-- Records to use --
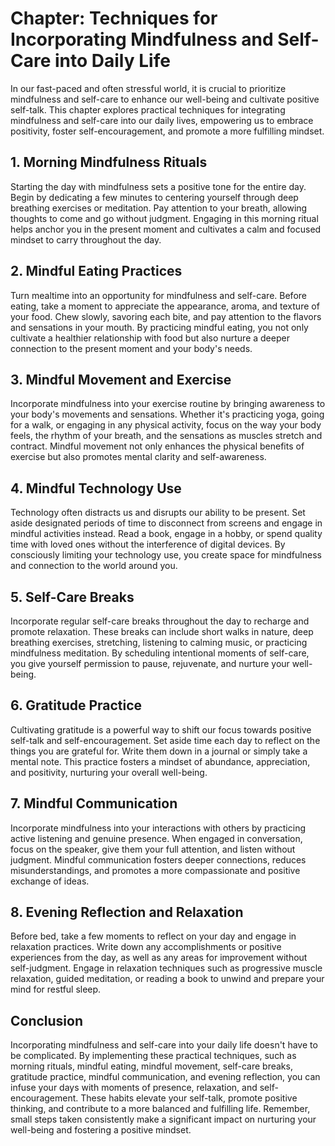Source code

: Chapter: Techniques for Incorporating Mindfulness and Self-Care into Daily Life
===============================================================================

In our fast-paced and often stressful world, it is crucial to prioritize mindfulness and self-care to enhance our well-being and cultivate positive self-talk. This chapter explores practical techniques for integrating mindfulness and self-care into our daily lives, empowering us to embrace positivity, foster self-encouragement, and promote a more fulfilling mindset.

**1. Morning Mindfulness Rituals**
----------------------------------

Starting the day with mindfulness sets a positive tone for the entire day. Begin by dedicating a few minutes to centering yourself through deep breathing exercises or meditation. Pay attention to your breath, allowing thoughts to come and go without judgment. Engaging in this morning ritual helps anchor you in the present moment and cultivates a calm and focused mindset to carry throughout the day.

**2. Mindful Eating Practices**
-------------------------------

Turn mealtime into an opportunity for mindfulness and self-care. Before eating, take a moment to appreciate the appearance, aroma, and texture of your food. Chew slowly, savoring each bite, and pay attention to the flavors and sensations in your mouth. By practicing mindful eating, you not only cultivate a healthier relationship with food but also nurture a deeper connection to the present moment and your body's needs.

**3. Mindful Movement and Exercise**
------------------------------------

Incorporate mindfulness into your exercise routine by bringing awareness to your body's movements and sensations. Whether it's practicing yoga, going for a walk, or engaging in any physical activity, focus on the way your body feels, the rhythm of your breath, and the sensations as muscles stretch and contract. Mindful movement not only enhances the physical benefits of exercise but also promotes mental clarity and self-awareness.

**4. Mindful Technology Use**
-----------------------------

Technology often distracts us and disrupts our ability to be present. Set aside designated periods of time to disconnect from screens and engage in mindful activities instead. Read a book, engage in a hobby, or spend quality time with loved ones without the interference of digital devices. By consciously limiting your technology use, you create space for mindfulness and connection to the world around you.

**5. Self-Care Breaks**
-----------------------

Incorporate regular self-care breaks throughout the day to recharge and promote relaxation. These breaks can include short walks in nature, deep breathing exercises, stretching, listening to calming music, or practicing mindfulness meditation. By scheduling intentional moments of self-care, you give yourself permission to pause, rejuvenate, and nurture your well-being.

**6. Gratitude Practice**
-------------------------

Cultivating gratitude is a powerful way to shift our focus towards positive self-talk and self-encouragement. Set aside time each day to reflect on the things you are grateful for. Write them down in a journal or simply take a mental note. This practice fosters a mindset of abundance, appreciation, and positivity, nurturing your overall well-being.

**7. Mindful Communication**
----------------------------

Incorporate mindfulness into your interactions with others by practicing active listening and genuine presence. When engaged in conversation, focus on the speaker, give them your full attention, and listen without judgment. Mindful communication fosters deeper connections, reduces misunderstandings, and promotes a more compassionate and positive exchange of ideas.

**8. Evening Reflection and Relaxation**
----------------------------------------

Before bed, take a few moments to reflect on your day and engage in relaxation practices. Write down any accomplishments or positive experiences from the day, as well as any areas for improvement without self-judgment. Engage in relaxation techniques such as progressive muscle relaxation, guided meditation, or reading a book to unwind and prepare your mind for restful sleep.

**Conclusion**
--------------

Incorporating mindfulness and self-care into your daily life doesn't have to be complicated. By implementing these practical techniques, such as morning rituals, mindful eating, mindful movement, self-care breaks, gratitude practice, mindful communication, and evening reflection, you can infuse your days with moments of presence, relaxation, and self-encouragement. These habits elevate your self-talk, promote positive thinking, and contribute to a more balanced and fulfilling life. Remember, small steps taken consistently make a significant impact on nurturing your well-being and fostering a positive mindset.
--
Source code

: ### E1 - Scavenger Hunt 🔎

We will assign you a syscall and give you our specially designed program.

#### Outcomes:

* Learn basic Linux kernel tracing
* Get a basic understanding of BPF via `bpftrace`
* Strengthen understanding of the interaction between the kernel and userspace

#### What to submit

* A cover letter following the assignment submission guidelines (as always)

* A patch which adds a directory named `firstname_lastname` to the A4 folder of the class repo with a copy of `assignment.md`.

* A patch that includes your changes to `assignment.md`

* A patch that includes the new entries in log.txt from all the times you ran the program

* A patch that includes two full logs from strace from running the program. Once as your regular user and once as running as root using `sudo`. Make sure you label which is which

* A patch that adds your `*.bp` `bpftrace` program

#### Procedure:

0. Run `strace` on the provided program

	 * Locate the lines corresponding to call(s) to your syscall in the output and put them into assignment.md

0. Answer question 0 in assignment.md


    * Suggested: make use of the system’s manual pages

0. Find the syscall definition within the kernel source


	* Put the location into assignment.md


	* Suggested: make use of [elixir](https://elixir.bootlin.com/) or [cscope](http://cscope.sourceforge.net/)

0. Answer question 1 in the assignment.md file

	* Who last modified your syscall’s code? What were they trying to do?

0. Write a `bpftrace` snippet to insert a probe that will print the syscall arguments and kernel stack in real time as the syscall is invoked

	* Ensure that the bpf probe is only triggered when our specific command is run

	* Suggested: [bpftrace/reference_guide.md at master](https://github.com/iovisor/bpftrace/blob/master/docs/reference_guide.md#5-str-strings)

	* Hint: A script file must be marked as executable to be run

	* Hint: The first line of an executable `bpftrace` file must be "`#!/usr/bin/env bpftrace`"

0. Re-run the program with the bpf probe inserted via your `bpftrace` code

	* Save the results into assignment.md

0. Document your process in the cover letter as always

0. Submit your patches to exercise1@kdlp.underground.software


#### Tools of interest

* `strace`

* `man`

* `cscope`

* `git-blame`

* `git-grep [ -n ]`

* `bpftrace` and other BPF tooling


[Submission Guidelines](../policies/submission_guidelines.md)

-- Exercise prompt --
Search the lines above for the string "syscall" and copy each line that has it.

-- Solution --
We will assign you a syscall and give you our specially designed program.
	 * Locate the lines corresponding to call(s) to your syscall in the output and put them into assignment.md
0. Find the syscall definition within the kernel source
	* Who last modified your syscall’s code? What were they trying to do?
0. Write a `bpftrace` snippet to insert a probe that will print the syscall arguments and kernel stack in real time as the syscall is invoked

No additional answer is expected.